◆ What the task asks ◆
The data below is to be retyped exactly, line by line.

[Saved entries]
╭──
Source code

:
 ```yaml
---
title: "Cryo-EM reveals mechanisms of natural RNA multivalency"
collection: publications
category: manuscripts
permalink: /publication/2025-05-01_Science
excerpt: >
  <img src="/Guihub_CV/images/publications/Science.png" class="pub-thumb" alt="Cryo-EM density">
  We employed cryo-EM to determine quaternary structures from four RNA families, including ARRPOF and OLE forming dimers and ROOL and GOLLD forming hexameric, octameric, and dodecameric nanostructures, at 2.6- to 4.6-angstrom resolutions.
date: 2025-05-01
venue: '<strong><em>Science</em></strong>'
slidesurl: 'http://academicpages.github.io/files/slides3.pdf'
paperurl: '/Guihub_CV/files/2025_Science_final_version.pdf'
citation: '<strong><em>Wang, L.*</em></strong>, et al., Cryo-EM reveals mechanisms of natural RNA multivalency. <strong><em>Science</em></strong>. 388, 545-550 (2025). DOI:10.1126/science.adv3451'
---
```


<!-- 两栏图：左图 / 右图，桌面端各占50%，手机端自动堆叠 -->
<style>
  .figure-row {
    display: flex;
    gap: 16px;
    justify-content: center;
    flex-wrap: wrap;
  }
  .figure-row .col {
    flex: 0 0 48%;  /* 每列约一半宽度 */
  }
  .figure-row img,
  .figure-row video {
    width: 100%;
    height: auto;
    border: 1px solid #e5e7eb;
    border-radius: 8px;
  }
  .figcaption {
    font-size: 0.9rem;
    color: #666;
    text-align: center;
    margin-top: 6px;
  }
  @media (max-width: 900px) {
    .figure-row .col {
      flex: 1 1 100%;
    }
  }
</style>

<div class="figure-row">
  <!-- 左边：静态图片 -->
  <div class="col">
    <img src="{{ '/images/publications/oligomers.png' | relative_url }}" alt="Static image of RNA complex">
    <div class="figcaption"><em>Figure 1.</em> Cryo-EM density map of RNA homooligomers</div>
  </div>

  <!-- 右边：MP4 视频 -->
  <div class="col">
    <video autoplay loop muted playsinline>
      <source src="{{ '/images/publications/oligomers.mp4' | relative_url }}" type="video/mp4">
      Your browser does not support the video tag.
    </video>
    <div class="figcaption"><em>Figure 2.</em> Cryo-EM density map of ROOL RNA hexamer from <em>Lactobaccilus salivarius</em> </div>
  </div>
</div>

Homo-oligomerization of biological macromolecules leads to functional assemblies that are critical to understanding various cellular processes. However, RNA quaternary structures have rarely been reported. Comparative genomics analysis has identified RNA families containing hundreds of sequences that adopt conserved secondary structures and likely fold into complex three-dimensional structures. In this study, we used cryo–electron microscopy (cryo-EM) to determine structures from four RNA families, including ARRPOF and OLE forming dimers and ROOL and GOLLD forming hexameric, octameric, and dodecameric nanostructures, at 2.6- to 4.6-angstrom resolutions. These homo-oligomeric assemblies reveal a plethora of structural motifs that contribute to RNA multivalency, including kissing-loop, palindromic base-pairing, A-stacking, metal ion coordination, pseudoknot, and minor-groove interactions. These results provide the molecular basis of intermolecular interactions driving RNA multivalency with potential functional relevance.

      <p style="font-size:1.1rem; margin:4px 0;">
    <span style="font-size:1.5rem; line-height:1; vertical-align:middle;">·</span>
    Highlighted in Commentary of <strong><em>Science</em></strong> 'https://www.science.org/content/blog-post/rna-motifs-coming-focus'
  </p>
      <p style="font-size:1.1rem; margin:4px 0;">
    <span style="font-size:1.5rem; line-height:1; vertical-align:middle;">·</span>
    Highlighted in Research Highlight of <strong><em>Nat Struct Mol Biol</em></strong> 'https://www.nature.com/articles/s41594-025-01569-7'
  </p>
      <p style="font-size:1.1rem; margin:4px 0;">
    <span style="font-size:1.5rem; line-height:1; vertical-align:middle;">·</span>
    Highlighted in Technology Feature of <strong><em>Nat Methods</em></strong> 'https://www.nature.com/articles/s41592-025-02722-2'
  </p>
╰──
◆ Final answer ◆
Source code

:
 ```yaml
---
title: "Cryo-EM reveals mechanisms of natural RNA multivalency"
collection: publications
category: manuscripts
permalink: /publication/2025-05-01_Science
excerpt: >
  <img src="/Guihub_CV/images/publications/Science.png" class="pub-thumb" alt="Cryo-EM density">
  We employed cryo-EM to determine quaternary structures from four RNA families, including ARRPOF and OLE forming dimers and ROOL and GOLLD forming hexameric, octameric, and dodecameric nanostructures, at 2.6- to 4.6-angstrom resolutions.
date: 2025-05-01
venue: '<strong><em>Science</em></strong>'
slidesurl: 'http://academicpages.github.io/files/slides3.pdf'
paperurl: '/Guihub_CV/files/2025_Science_final_version.pdf'
citation: '<strong><em>Wang, L.*</em></strong>, et al., Cryo-EM reveals mechanisms of natural RNA multivalency. <strong><em>Science</em></strong>. 388, 545-550 (2025). DOI:10.1126/science.adv3451'
---
```


<!-- 两栏图：左图 / 右图，桌面端各占50%，手机端自动堆叠 -->
<style>
  .figure-row {
    display: flex;
    gap: 16px;
    justify-content: center;
    flex-wrap: wrap;
  }
  .figure-row .col {
    flex: 0 0 48%;  /* 每列约一半宽度 */
  }
  .figure-row img,
  .figure-row video {
    width: 100%;
    height: auto;
    border: 1px solid #e5e7eb;
    border-radius: 8px;
  }
  .figcaption {
    font-size: 0.9rem;
    color: #666;
    text-align: center;
    margin-top: 6px;
  }
  @media (max-width: 900px) {
    .figure-row .col {
      flex: 1 1 100%;
    }
  }
</style>

<div class="figure-row">
  <!-- 左边：静态图片 -->
  <div class="col">
    <img src="{{ '/images/publications/oligomers.png' | relative_url }}" alt="Static image of RNA complex">
    <div class="figcaption"><em>Figure 1.</em> Cryo-EM density map of RNA homooligomers</div>
  </div>

  <!-- 右边：MP4 视频 -->
  <div class="col">
    <video autoplay loop muted playsinline>
      <source src="{{ '/images/publications/oligomers.mp4' | relative_url }}" type="video/mp4">
      Your browser does not support the video tag.
    </video>
    <div class="figcaption"><em>Figure 2.</em> Cryo-EM density map of ROOL RNA hexamer from <em>Lactobaccilus salivarius</em> </div>
  </div>
</div>

Homo-oligomerization of biological macromolecules leads to functional assemblies that are critical to understanding various cellular processes. However, RNA quaternary structures have rarely been reported. Comparative genomics analysis has identified RNA families containing hundreds of sequences that adopt conserved secondary structures and likely fold into complex three-dimensional structures. In this study, we used cryo–electron microscopy (cryo-EM) to determine structures from four RNA families, including ARRPOF and OLE forming dimers and ROOL and GOLLD forming hexameric, octameric, and dodecameric nanostructures, at 2.6- to 4.6-angstrom resolutions. These homo-oligomeric assemblies reveal a plethora of structural motifs that contribute to RNA multivalency, including kissing-loop, palindromic base-pairing, A-stacking, metal ion coordination, pseudoknot, and minor-groove interactions. These results provide the molecular basis of intermolecular interactions driving RNA multivalency with potential functional relevance.

      <p style="font-size:1.1rem; margin:4px 0;">
    <span style="font-size:1.5rem; line-height:1; vertical-align:middle;">·</span>
    Highlighted in Commentary of <strong><em>Science</em></strong> 'https://www.science.org/content/blog-post/rna-motifs-coming-focus'
  </p>
      <p style="font-size:1.1rem; margin:4px 0;">
    <span style="font-size:1.5rem; line-height:1; vertical-align:middle;">·</span>
    Highlighted in Research Highlight of <strong><em>Nat Struct Mol Biol</em></strong> 'https://www.nature.com/articles/s41594-025-01569-7'
  </p>
      <p style="font-size:1.1rem; margin:4px 0;">
    <span style="font-size:1.5rem; line-height:1; vertical-align:middle;">·</span>
    Highlighted in Technology Feature of <strong><em>Nat Methods</em></strong> 'https://www.nature.com/articles/s41592-025-02722-2'
  </p>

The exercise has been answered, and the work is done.